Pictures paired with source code
+-------+
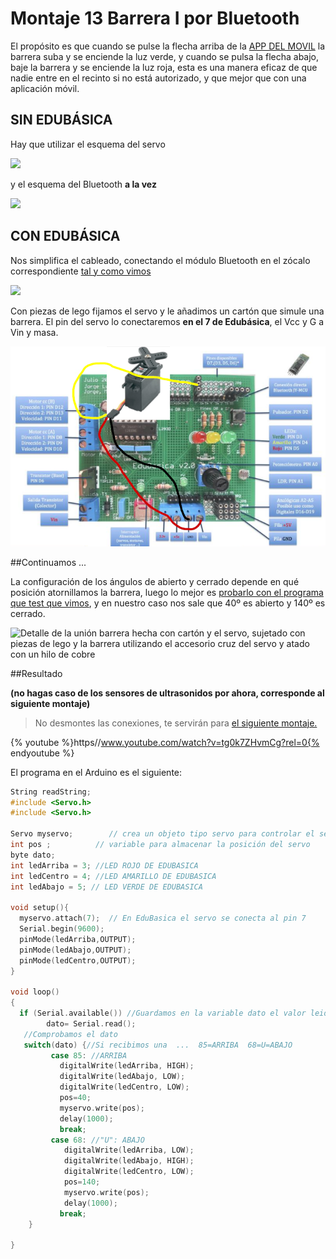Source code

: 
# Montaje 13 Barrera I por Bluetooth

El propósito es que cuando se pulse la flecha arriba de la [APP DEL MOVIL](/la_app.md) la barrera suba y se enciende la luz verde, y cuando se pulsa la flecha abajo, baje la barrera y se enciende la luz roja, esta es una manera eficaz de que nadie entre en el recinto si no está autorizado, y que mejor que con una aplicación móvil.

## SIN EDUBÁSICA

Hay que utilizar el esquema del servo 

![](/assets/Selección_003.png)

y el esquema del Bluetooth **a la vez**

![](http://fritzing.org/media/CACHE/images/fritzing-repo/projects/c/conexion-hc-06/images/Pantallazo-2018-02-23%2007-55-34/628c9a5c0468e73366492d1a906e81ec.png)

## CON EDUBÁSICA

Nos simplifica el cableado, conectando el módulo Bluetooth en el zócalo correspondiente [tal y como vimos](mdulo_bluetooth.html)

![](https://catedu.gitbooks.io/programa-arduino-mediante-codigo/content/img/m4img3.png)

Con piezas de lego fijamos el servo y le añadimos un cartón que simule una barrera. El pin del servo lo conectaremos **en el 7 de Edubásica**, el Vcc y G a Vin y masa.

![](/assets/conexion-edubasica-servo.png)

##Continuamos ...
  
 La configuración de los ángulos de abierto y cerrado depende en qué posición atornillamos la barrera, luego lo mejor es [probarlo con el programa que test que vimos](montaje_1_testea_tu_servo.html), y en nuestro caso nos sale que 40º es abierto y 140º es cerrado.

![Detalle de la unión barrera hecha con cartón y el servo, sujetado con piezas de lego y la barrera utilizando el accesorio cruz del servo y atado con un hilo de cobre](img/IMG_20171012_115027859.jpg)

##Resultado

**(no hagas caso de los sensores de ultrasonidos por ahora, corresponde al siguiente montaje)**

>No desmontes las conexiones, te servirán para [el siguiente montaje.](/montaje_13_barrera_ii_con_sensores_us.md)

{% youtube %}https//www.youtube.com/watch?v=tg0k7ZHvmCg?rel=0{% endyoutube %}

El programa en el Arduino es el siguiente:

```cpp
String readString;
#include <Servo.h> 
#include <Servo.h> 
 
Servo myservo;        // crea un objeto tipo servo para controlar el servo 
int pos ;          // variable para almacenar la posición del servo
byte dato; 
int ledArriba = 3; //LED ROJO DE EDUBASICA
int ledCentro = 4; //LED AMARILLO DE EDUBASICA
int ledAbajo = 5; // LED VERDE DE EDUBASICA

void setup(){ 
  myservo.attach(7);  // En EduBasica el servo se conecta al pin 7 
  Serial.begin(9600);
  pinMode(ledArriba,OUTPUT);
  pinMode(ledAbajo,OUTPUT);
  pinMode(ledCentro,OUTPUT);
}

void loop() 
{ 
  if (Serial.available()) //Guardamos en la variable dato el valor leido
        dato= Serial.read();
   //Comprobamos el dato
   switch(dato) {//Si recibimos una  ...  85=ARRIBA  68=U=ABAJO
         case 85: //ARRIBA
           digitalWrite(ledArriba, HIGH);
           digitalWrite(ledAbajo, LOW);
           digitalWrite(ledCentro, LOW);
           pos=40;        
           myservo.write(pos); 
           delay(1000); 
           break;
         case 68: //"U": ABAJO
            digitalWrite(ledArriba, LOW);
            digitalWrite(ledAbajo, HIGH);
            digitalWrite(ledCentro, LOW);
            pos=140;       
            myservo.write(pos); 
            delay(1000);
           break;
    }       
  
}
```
+-------+
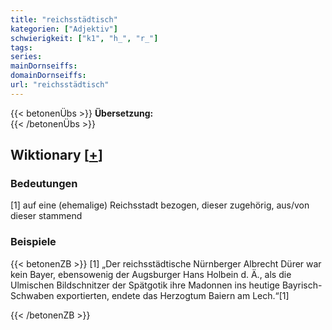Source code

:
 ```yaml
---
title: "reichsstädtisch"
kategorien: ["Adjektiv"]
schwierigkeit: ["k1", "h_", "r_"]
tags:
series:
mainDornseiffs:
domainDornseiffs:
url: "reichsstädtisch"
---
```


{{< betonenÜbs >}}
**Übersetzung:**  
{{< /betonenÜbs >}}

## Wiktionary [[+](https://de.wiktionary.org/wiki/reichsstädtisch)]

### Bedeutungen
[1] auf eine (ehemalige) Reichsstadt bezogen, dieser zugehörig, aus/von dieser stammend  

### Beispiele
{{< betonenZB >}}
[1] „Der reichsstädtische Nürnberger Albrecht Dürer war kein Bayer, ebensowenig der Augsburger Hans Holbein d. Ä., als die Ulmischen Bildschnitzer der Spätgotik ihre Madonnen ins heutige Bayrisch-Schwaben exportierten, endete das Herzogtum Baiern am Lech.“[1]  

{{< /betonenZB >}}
+-------+
An exact copy of the lines above, from the one containing "Hay que utilizar el esquema del servo" down to the one containing "## CON EDUBÁSICA" and including both, is the whole answer; retype it and nothing else.

▸ Task output
Hay que utilizar el esquema del servo 

![](/assets/Selección_003.png)

y el esquema del Bluetooth **a la vez**

![](http://fritzing.org/media/CACHE/images/fritzing-repo/projects/c/conexion-hc-06/images/Pantallazo-2018-02-23%2007-55-34/628c9a5c0468e73366492d1a906e81ec.png)

## CON EDUBÁSICA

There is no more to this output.